--- Problem statement ---
Among the lines below, count those containing the word "IsAlarm". Give the number only.

--- Listed records ---
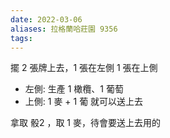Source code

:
 ```yaml
---
date: 2022-03-06
aliases: 拉格蘭哈莊園 9356
tags: 
---
```


擺 2 張牌上去，1 張在左側 1 張在上側
- 左側: 生產 1 橄欖、1 葡萄
- 上側: 1 麥 + 1 葡 就可以送上去

拿取 骰2 ，取 1 麥，待會要送上去用的

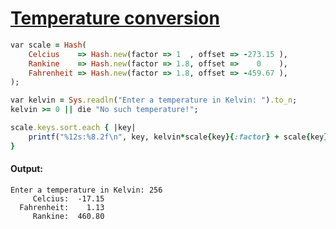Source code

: [1]: http://rosettacode.org/wiki/Temperature_conversion

# [Temperature conversion][1]

```ruby
var scale = Hash(
    Celcius    => Hash.new(factor => 1  , offset => -273.15 ),
    Rankine    => Hash.new(factor => 1.8, offset =>    0    ),
    Fahrenheit => Hash.new(factor => 1.8, offset => -459.67 ),
);

var kelvin = Sys.readln("Enter a temperature in Kelvin: ").to_n;
kelvin >= 0 || die "No such temperature!";

scale.keys.sort.each { |key|
    printf("%12s:%8.2f\n", key, kelvin*scale{key}{:factor} + scale{key}{:offset});
}
```

#### Output:
```
Enter a temperature in Kelvin: 256
     Celcius:  -17.15
  Fahrenheit:    1.13
     Rankine:  460.80
```
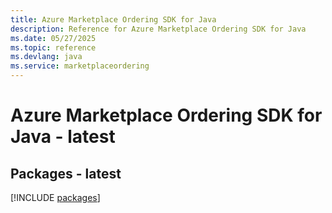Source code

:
 ```yaml
---
title: Azure Marketplace Ordering SDK for Java
description: Reference for Azure Marketplace Ordering SDK for Java
ms.date: 05/27/2025
ms.topic: reference
ms.devlang: java
ms.service: marketplaceordering
---
```

# Azure Marketplace Ordering SDK for Java - latest
## Packages - latest
[!INCLUDE [packages](marketplace-ordering-index.md)]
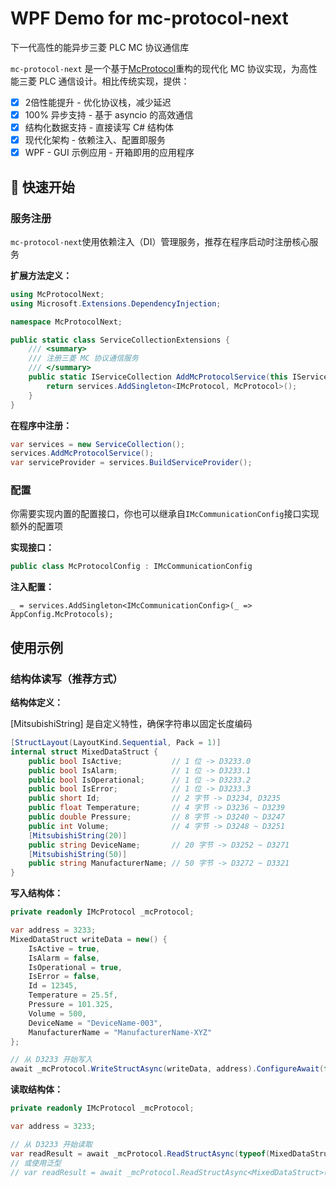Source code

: # WPF Demo for mc-protocol-next

下一代高性的能异步三菱 PLC MC 协议通信库

`mc-protocol-next` 是一个基于[McProtocol](https://github.com/SecondShiftEngineer/McProtocol)重构的现代化 MC 协议实现，为高性能三菱 PLC 通信设计。相比传统实现，提供：

- [x] 2倍性能提升 - 优化协议栈，减少延迟
- [x] 100% 异步支持 - 基于 asyncio 的高效通信
- [x] 结构化数据支持 - 直接读写 C# 结构体
- [x] 现代化架构 - 依赖注入、配置即服务
- [x] WPF - GUI 示例应用 - 开箱即用的应用程序

## 🚀 快速开始

### 服务注册

`mc-protocol-next`使用依赖注入（DI）管理服务，推荐在程序启动时注册核心服务

**扩展方法定义：**

```csharp
using McProtocolNext;
using Microsoft.Extensions.DependencyInjection;

namespace McProtocolNext;

public static class ServiceCollectionExtensions {
    /// <summary>
    /// 注册三菱 MC 协议通信服务
    /// </summary>
    public static IServiceCollection AddMcProtocolService(this IServiceCollection services) {
        return services.AddSingleton<IMcProtocol, McProtocol>();
    }
}
```

**在程序中注册：**

```csharp
var services = new ServiceCollection();
services.AddMcProtocolService();
var serviceProvider = services.BuildServiceProvider();
```

### 配置

你需要实现内置的配置接口，你也可以继承自`IMcCommunicationConfig`接口实现额外的配置项

**实现接口：**

```csharp
public class McProtocolConfig : IMcCommunicationConfig
```

**注入配置：**

```chsarp
_ = services.AddSingleton<IMcCommunicationConfig>(_ => AppConfig.McProtocols);
```

## 使用示例

### 结构体读写（推荐方式）

**结构体定义：**

[MitsubishiString] 是自定义特性，确保字符串以固定长度编码

```csharp
[StructLayout(LayoutKind.Sequential, Pack = 1)]
internal struct MixedDataStruct {
    public bool IsActive;           // 1 位 -> D3233.0
    public bool IsAlarm;            // 1 位 -> D3233.1
    public bool IsOperational;      // 1 位 -> D3233.2
    public bool IsError;            // 1 位 -> D3233.3
    public short Id;                // 2 字节 -> D3234, D3235
    public float Temperature;       // 4 字节 -> D3236 ~ D3239
    public double Pressure;         // 8 字节 -> D3240 ~ D3247
    public int Volume;              // 4 字节 -> D3248 ~ D3251
    [MitsubishiString(20)]
    public string DeviceName;       // 20 字节 -> D3252 ~ D3271
    [MitsubishiString(50)]
    public string ManufacturerName; // 50 字节 -> D3272 ~ D3321
}
```

**写入结构体：**

```csharp
private readonly IMcProtocol _mcProtocol;

var address = 3233;
MixedDataStruct writeData = new() {
    IsActive = true,
    IsAlarm = false,
    IsOperational = true,
    IsError = false,
    Id = 12345,
    Temperature = 25.5f,
    Pressure = 101.325,
    Volume = 500,
    DeviceName = "DeviceName-003",
    ManufacturerName = "ManufacturerName-XYZ"
};

// 从 D3233 开始写入
await _mcProtocol.WriteStructAsync(writeData, address).ConfigureAwait(false);
```

**读取结构体：**

```csharp
private readonly IMcProtocol _mcProtocol;

var address = 3233;

// 从 D3233 开始读取
var readResult = await _mcProtocol.ReadStructAsync(typeof(MixedDataStruct), address).ConfigureAwait(false);
// 或使用泛型
// var readResult = await _mcProtocol.ReadStructAsync<MixedDataStruct>(address).ConfigureAwait(false);
```
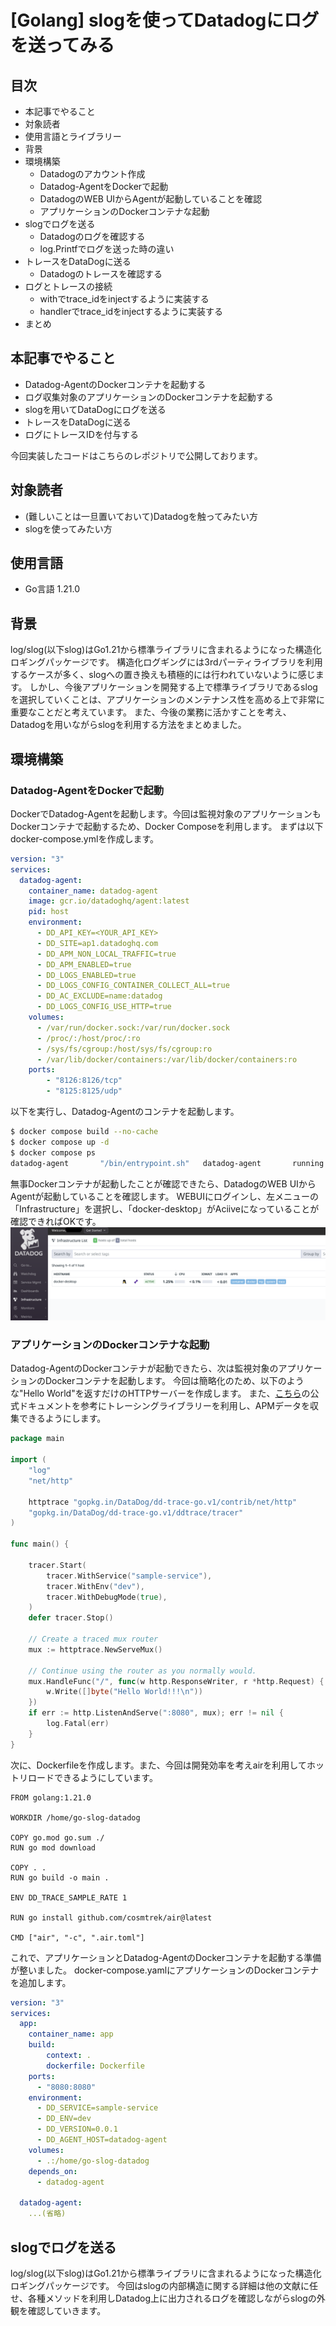 # [Golang] slogを使ってDatadogにログを送ってみる
## 目次
- 本記事でやること
- 対象読者
- 使用言語とライブラリー
- 背景
- 環境構築
  - Datadogのアカウント作成
  - Datadog-AgentをDockerで起動
  - DatadogのWEB UIからAgentが起動していることを確認
  - アプリケーションのDockerコンテナな起動
- slogでログを送る
  - Datadogのログを確認する
  - log.Printfでログを送った時の違い
- トレースをDataDogに送る
  - Datadogのトレースを確認する
- ログとトレースの接続
  - withでtrace_idをinjectするように実装する
  - handlerでtrace_idをinjectするように実装する
- まとめ

## 本記事でやること
- Datadog-AgentのDockerコンテナを起動する
- ログ収集対象のアプリケーションのDockerコンテナを起動する
- slogを用いてDataDogにログを送る
- トレースをDataDogに送る
- ログにトレースIDを付与する

今回実装したコードはこちらのレポジトリで公開しております。

## 対象読者
- (難しいことは一旦置いておいて)Datadogを触ってみたい方
- slogを使ってみたい方

## 使用言語
- Go言語 1.21.0

## 背景
log/slog(以下slog)はGo1.21から標準ライブラリに含まれるようになった構造化ロギングパッケージです。
構造化ログギングには3rdパーティライブラリを利用するケースが多く、slogへの置き換えも積極的には行われていないように感じます。
しかし、今後アプリケーションを開発する上で標準ライブラリであるslogを選択していくことは、アプリケーションのメンテナンス性を高める上で非常に重要なことだと考えています。
また、今後の業務に活かすことを考え、Datadogを用いながらslogを利用する方法をまとめました。


## 環境構築

### Datadog-AgentをDockerで起動
DockerでDatadog-Agentを起動します。今回は監視対象のアプリケーションもDockerコンテナで起動するため、Docker Composeを利用します。
まずは以下docker-compose.ymlを作成します。

```yml:docker-compose.yml
version: "3"
services:
  datadog-agent:
    container_name: datadog-agent
    image: gcr.io/datadoghq/agent:latest
    pid: host
    environment:
      - DD_API_KEY=<YOUR_API_KEY>
      - DD_SITE=ap1.datadoghq.com
      - DD_APM_NON_LOCAL_TRAFFIC=true
      - DD_APM_ENABLED=true
      - DD_LOGS_ENABLED=true
      - DD_LOGS_CONFIG_CONTAINER_COLLECT_ALL=true
      - DD_AC_EXCLUDE=name:datadog
      - DD_LOGS_CONFIG_USE_HTTP=true
    volumes:
      - /var/run/docker.sock:/var/run/docker.sock
      - /proc/:/host/proc/:ro
      - /sys/fs/cgroup:/host/sys/fs/cgroup:ro
      - /var/lib/docker/containers:/var/lib/docker/containers:ro
    ports:
        - "8126:8126/tcp"
        - "8125:8125/udp"
```

以下を実行し、Datadog-Agentのコンテナを起動します。
```bash
$ docker compose build --no-cache
$ docker compose up -d
$ docker compose ps
datadog-agent       "/bin/entrypoint.sh"   datadog-agent       running (healthy)   0.0.0.0:8125->8125/udp, :::8125->8125/udp, 0.0.0.0:8126->8126/tcp, :::8126->8126/tcp
```
無事Dockerコンテナが起動したことが確認できたら、DatadogのWEB UIからAgentが起動していることを確認します。
WEBUIにログインし、左メニューの「Infrastructure」を選択し、「docker-desktop」がAciiveになっていることが確認できればOKです。
![datadog-webui-infra](./images/datadog-infra.png)


### アプリケーションのDockerコンテナな起動

Datadog-AgentのDockerコンテナが起動できたら、次は監視対象のアプリケーションのDockerコンテナを起動します。
今回は簡略化のため、以下のような"Hello World"を返すだけのHTTPサーバーを作成します。
また、[こちら](https://docs.datadoghq.com/ja/tracing/trace_collection/library_config/go/)の公式ドキュメントを参考にトレーシングライブラリーを利用し、APMデータを収集できるようにします。

```go:main.go
package main

import (
	"log"
	"net/http"

	httptrace "gopkg.in/DataDog/dd-trace-go.v1/contrib/net/http"
	"gopkg.in/DataDog/dd-trace-go.v1/ddtrace/tracer"
)

func main() {

	tracer.Start(
		tracer.WithService("sample-service"),
		tracer.WithEnv("dev"),
		tracer.WithDebugMode(true),
	)
	defer tracer.Stop()

	// Create a traced mux router
	mux := httptrace.NewServeMux()
	
	// Continue using the router as you normally would.
	mux.HandleFunc("/", func(w http.ResponseWriter, r *http.Request) {
		w.Write([]byte("Hello World!!!\n"))
	})
	if err := http.ListenAndServe(":8080", mux); err != nil {
		log.Fatal(err)
	}
}
```

次に、Dockerfileを作成します。また、今回は開発効率を考えairを利用してホットリロードできるようにしています。

```Dockerfile:Dockerfile
FROM golang:1.21.0

WORKDIR /home/go-slog-datadog

COPY go.mod go.sum ./
RUN go mod download

COPY . .
RUN go build -o main .

ENV DD_TRACE_SAMPLE_RATE 1

RUN go install github.com/cosmtrek/air@latest

CMD ["air", "-c", ".air.toml"]
```

これで、アプリケーションとDatadog-AgentのDockerコンテナを起動する準備が整いました。
docker-compose.yamlにアプリケーションのDockerコンテナを追加します。

```yml:docker-compose.yml
version: "3"
services:
  app:
    container_name: app
    build:
        context: .
        dockerfile: Dockerfile
    ports:
      - "8080:8080"
    environment:
      - DD_SERVICE=sample-service
      - DD_ENV=dev
      - DD_VERSION=0.0.1
      - DD_AGENT_HOST=datadog-agent
    volumes:
      - .:/home/go-slog-datadog
    depends_on:
      - datadog-agent

  datadog-agent:
    ...(省略)
```


## slogでログを送る
log/slog(以下slog)はGo1.21から標準ライブラリに含まれるようになった構造化ロギングパッケージです。
今回はslogの内部構造に関する詳細は他の文献に任せ、各種メソッドを利用しDatadog上に出力されるログを確認しながらslogの外観を確認していきます。

```go:main.go

```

--- Reply to the task ---
2